• **Work item**:
Each line of the listing where "account" appears should be reported.

"""

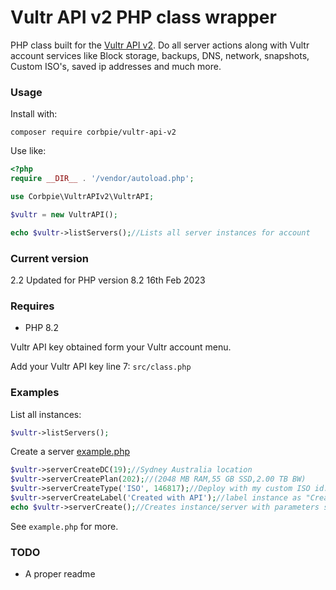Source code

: # Vultr API v2 PHP class wrapper


PHP class built for the [Vultr API v2](https://www.vultr.com/api). Do all server actions along with Vultr account services like Block storage, backups, DNS, network, snapshots, Custom ISO's, saved ip addresses and much more.


### Usage

Install with:
```
composer require corbpie/vultr-api-v2
```

Use like:
```php
<?php
require __DIR__ . '/vendor/autoload.php';

use Corbpie\VultrAPIv2\VultrAPI;

$vultr = new VultrAPI();

echo $vultr->listServers();//Lists all server instances for account
```

### Current version

2.2 Updated for PHP version 8.2 16th Feb 2023 

### Requires
* PHP 8.2

Vultr API key obtained form your Vultr account menu.

Add your Vultr API key line 7: ```src/class.php```

### Examples

List all instances:

```php
$vultr->listServers();
```

Create a server
[example.php](example.php)
```php
$vultr->serverCreateDC(19);//Sydney Australia location
$vultr->serverCreatePlan(202);//(2048 MB RAM,55 GB SSD,2.00 TB BW)
$vultr->serverCreateType('ISO', 146817);//Deploy with my custom ISO id:146817
$vultr->serverCreateLabel('Created with API');//label instance as "Created with API"
echo $vultr->serverCreate();//Creates instance/server with parameters set above (returns subid)
```

See ```example.php``` for more.


### TODO

* A proper readme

"""

• **Expected answer**:
PHP class built for the [Vultr API v2](https://www.vultr.com/api). Do all server actions along with Vultr account services like Block storage, backups, DNS, network, snapshots, Custom ISO's, saved ip addresses and much more.
echo $vultr->listServers();//Lists all server instances for account
Vultr API key obtained form your Vultr account menu.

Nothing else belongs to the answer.